Leave them like this and you will have to sharpen every picture once imported. A waste of time.

Here are the settings that work best for me – and I have large prints made on an HP Designjet 90 printer as my goal. For the small images used for the web it really does not matter what you do. A large print, on the other hand, is the most demanding output there is.

Having made those adjustments in the Develop panel I then create a new User Preset by clicking on the ‘+’ sign in the Preset area in the left panel and naming the current settings Canon 5D. No other defaults have been changed in the Develop module at this time nor do you want to make any changes:

Then when prompted which settings to save with this new User Preset, I choose ‘Check None’ then check only the Sharpening box. This will limited changes made whenever this User Preset is chosen to Sharpening only. Were I importing from a small sensor camera with inherent image noise (not an issue with the 5D) I would consider including Noise Reduction when creating the User Preset and would check the related box, below.

Next I insert a CF card containing images to be imported into the card reader and the import Dialog pops up. Under information to Apply: Develop Settings I click the drop down box and point to the Canon 5D preset just created:

Now my preferred sharpening settings will be applied as the pictures are imported and 1:1 Previews are generated. As is always the case with RAW files, the original file is never changed – it’s just the Previews that are managed.

You can make User Presets which are specific to a camera serial number, if you want, but as Your Truly owns just one 5D (a status unlikely to change) and one Lumix LX1, that’s a luxury I do not need.

One size does not fit all:

Now the above approach is camera specific, not lens specific.

It doesn’t mean that you just merrily import every image without the need for any additional sharpening adjustments.

Even in my small set of Canon lenses there are noticeable variations. The 85mm, 200mm’L’ and 400mm ‘L’ optics are pretty constant when it comes to sharpness at all apertures. Indeed, the 200mm generally needs a small reduction, it’s that good. On the other hand, the 24-105mm ‘L’ and the 50mm f/1.4 at full aperture both need a little more and the 20mm needs more all the time. It’s a mediocre piece of glass at best.

And it’s not just sharpening you have to worry about. There are other lens aberrations.

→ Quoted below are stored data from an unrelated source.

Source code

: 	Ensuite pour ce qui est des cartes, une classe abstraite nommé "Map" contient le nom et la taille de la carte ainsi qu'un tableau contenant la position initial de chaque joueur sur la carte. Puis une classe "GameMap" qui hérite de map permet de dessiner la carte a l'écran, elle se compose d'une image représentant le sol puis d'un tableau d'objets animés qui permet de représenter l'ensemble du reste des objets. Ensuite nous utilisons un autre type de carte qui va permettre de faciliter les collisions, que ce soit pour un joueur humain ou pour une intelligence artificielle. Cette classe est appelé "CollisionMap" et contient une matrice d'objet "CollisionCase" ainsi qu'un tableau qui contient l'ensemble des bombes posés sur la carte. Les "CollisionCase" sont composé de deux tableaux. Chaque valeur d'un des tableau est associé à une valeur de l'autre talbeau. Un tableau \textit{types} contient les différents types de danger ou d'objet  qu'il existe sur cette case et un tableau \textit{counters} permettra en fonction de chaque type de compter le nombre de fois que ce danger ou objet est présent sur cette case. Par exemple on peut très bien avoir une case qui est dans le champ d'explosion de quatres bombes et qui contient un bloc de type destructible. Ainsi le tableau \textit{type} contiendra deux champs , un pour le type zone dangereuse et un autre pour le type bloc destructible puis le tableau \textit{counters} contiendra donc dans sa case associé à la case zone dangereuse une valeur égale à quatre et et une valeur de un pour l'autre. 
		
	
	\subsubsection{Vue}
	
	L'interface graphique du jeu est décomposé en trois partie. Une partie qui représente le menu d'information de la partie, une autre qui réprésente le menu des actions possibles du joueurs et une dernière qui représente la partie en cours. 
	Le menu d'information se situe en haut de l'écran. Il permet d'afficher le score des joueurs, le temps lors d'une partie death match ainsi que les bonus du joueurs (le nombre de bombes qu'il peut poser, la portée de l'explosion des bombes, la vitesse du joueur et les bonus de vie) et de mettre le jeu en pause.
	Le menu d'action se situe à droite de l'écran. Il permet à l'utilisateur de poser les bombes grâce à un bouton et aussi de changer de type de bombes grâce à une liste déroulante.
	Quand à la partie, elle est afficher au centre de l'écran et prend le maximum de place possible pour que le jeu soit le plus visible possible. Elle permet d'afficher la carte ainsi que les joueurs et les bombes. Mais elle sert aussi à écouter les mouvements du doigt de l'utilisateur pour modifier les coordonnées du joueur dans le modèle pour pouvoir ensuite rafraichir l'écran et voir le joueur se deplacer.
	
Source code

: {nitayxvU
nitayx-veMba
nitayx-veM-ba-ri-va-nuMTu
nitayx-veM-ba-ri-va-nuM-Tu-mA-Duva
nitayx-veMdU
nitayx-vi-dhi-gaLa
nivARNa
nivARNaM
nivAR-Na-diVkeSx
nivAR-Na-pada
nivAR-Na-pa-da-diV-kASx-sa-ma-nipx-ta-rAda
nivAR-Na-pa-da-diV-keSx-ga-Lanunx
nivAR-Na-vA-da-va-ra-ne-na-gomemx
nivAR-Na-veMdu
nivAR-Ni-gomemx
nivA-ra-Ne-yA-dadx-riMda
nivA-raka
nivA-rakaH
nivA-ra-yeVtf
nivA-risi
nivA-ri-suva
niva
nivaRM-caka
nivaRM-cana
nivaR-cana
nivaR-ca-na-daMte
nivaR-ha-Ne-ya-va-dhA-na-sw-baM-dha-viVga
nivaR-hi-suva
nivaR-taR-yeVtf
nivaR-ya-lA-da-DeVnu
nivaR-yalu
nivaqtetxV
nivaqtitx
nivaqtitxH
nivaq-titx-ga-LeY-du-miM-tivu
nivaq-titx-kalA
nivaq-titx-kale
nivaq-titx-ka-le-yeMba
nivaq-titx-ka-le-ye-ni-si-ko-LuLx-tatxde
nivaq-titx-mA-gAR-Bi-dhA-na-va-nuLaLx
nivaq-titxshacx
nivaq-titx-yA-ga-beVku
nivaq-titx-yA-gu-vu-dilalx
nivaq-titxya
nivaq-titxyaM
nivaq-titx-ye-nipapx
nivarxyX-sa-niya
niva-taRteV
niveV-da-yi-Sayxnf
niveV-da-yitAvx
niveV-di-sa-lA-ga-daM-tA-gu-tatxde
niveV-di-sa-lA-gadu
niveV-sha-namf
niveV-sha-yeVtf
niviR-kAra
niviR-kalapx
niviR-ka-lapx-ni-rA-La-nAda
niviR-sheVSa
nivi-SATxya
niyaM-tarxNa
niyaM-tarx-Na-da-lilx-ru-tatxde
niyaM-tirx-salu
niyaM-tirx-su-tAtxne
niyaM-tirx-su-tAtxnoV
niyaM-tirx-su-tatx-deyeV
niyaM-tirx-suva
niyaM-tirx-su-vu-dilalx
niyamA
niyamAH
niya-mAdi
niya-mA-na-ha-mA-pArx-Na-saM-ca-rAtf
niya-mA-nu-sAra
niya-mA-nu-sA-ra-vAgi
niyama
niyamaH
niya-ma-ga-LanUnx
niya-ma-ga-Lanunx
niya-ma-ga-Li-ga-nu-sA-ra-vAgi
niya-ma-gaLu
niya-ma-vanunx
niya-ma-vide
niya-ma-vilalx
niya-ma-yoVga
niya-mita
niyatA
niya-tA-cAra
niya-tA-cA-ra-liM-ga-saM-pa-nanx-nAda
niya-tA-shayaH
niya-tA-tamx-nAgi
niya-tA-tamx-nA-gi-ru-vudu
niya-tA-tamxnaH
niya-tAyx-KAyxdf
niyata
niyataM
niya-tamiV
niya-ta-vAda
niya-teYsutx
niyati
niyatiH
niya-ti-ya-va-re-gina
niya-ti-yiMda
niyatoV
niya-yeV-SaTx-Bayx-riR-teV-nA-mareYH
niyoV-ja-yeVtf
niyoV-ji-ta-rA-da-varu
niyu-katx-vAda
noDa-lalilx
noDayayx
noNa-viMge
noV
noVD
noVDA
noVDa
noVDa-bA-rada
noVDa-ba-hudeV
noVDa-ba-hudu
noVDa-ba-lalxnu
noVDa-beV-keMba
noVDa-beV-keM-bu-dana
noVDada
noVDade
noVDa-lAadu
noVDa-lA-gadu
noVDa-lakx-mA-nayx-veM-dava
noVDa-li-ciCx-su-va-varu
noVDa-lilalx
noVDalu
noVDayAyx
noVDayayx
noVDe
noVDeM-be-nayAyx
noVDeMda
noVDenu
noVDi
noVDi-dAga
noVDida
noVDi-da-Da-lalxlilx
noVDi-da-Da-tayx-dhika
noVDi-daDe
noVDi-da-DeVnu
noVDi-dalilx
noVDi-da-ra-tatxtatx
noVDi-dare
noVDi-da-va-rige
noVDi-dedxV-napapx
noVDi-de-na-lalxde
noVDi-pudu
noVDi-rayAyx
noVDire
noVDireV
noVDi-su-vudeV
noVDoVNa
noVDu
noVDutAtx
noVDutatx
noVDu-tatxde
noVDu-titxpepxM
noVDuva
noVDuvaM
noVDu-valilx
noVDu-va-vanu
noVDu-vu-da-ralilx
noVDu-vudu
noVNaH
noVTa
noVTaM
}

It would be pretty neat to be able to automatically adjust for Chromatic Aberration (color fringing), Distortion based on the lens used and Vignetting, but that feature is not available, yet. CA and Vignetting would be especially tricky as they vary with aperture. Distortion is no walk in the park either as the distortion levels in zooms vary with focal length. That’s not to say that Adobe couldn’t do it (we are talking simple look-up tables here, although a lot of them, and a presumption of low sample variation) and I, for one, would love to be able to have the fairly pronounced barrel distortion in the 24-105mm ‘L’ zoom automatically removed when this otherwise fine optic is used at its wide end.

DxO Optics adopts this exact approach in a plug-in for Lightroom. They should be applauded for their efforts. The list of cameras and lenses they automatically adjust for is set forth here. I have not tried the product and, at $300, I’m not about too, but it may make sense to some. It looks like the latest Mac version is not yet available so I could not try it even if I wanted to blow the coin. Their video suggests the product is bog slow (a couple of minutes to adjust just five images), and you can bet they are using the fastest possible hardware to put a gloss on things, so a pinch of salt is recommended before you lay out your hard earned cash.

Does any of this really matter with small images – like those reproduced on the web or in snapshot prints? No. But once your prints sizes get large, it can make a significant difference to the appearance of the picture. And a little bit of automation to reduce the drudge of processing is always a good thing.